Across the Boulevard, Joe Jacobs moved his medical-billing business into an office in a condo and commercial building at 25th Street that houses the popular Mario the Baker restaurant.

On a side street, Jacobs' office door opens directly to the sidewalk. Next door, a doctor is moving in. Above them is a recording studio. The offices conceal the side of the building's massive garage and have windows looking onto the street.

Jacobs lives upstairs in the condo tower.

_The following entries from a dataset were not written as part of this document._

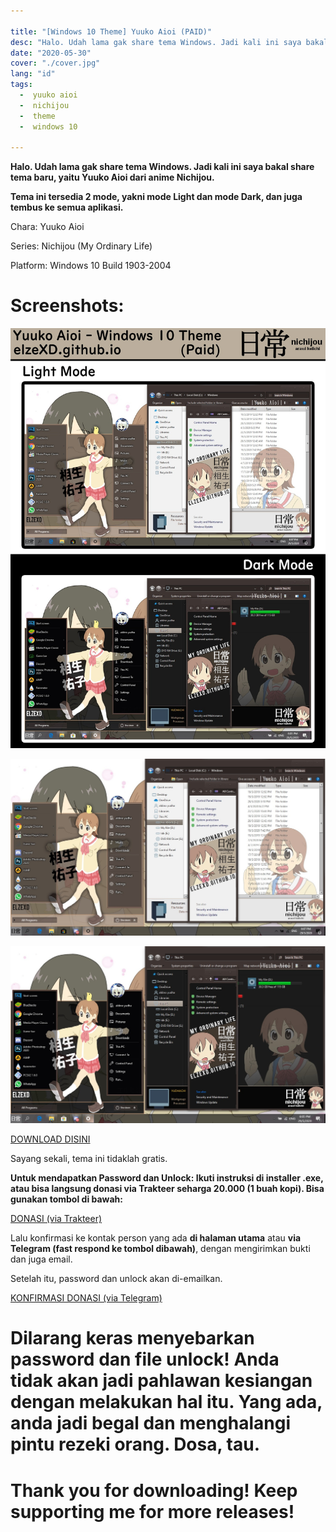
 ```yaml
---

title: "[Windows 10 Theme] Yuuko Aioi (PAID)"
desc: "Halo. Udah lama gak share tema Windows. Jadi kali ini saya bakal share tema baru, yaitu Yuuko Aioi dari anime Nichijou. Request by Afga Pratama"
date: "2020-05-30"
cover: "./cover.jpg"
lang: "id"
tags:
  -  yuuko aioi
  -  nichijou
  -  theme
  -  windows 10

---
```


**Halo. Udah lama gak share tema Windows. Jadi kali ini saya bakal share tema baru, yaitu Yuuko Aioi dari anime Nichijou.**

**Tema ini tersedia 2 mode, yakni mode Light dan mode Dark, dan juga tembus ke semua aplikasi.**


Chara: Yuuko Aioi

Series: Nichijou (My Ordinary Life)

Platform: Windows 10 Build 1903-2004

# Screenshots:

![depan](./unknown-1.jpg)

![ss1](./light.jpg)

![ss2](./dark.jpg)


<a href="http://fav.me/ddycqdr" class="btn"><span class="name">DOWNLOAD DISINI</span></a>

Sayang sekali, tema ini tidaklah gratis.

**Untuk mendapatkan Password dan Unlock: Ikuti instruksi di installer .exe, atau bisa langsung donasi via Trakteer seharga 20.000 (1 buah kopi). Bisa gunakan tombol di bawah:**

<a href="https://trakteer.id/elzeXD/showcase/yuuko-aioi-theme-windows-10-build-1903-sd-2004-WcngJ" class="btn"><span class="name">DONASI (via Trakteer)</span></a>

Lalu konfirmasi ke kontak person yang ada **di halaman utama** atau **via Telegram (fast respond ke tombol dibawah)**, dengan mengirimkan bukti dan juga email.

Setelah itu, password dan unlock akan di-emailkan.

<a href="http://t.me/elzeXD" class="btn"><span class="name">KONFIRMASI DONASI (via Telegram)</span></a>

# Dilarang keras menyebarkan password dan file unlock! Anda tidak akan jadi pahlawan kesiangan dengan melakukan hal itu. Yang ada, anda jadi begal dan menghalangi pintu rezeki orang. Dosa, tau.



# Thank you for downloading! Keep supporting me for more releases!
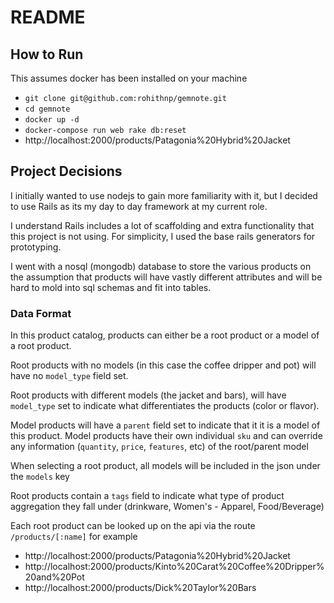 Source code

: # README

## How to Run

This assumes docker has been installed on your machine

* ```git clone git@github.com:rohithnp/gemnote.git```
* ```cd gemnote```
* ```docker up -d```
* ```docker-compose run web rake db:reset```
* http://localhost:2000/products/Patagonia%20Hybrid%20Jacket


## Project Decisions

I initially wanted to use nodejs to gain more familiarity with it, but I decided
to use Rails as its my day to day framework at my current role.

I understand Rails includes a lot of scaffolding and extra functionality
that this project is not using. For simplicity, I used the base rails generators for prototyping.

I went with a nosql (mongodb) database to store the various products on the
assumption that products will have vastly different attributes and will be hard
to mold into sql schemas and fit into tables.


### Data Format ###

In this product catalog, products can either be a root product or a model of a
root product.

Root products with no models (in this case the coffee dripper and pot)
will have no ```model_type``` field set.

Root products with different models (the jacket and bars), will have ```model_type```
set to indicate what differentiates the products (color or flavor).

Model products will have a ```parent``` field set to indicate that it it is a model
of this product. Model products have their own individual ```sku``` and can override
any information (```quantity```, ```price```, ```features```, etc) of the root/parent model

When selecting a root product, all models will be included in the json under the
```models``` key

Root products contain a ```tags``` field to indicate what type of product aggregation they fall under (drinkware, Women's - Apparel, Food/Beverage)

Each root product can be looked up on the api via the route ```/products/[:name]``` for example
* http://localhost:2000/products/Patagonia%20Hybrid%20Jacket
* http://localhost:2000/products/Kinto%20Carat%20Coffee%20Dripper%20and%20Pot
* http://localhost:2000/products/Dick%20Taylor%20Bars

``It's very safe,'' he said, stepping outside his office for a smoke on a recent afternoon. ``You see people out walking dogs at 1 a.m. I'm impressed with what they've done in this area.''

Still, Miami 21, a cornerstone of Miami Mayor Manny Diaz's administration, has proven a contentious approach. Neighborhood activists complain it does too little to tame development, even as architects and developers' lawyers contend it's too restrictive, making commissioners wary of tackling the plan amid election-year politics.

Obscured in the debate over building heights and property rights has been one overarching goal of the plan: reshaping development to help resuscitate aging, depressed districts like the Boulevard.

The key to revival on Biscayne Boulevard has been an influx of residents drawn by reasonable prices and rents at several new buildings lined at street level with commercial space.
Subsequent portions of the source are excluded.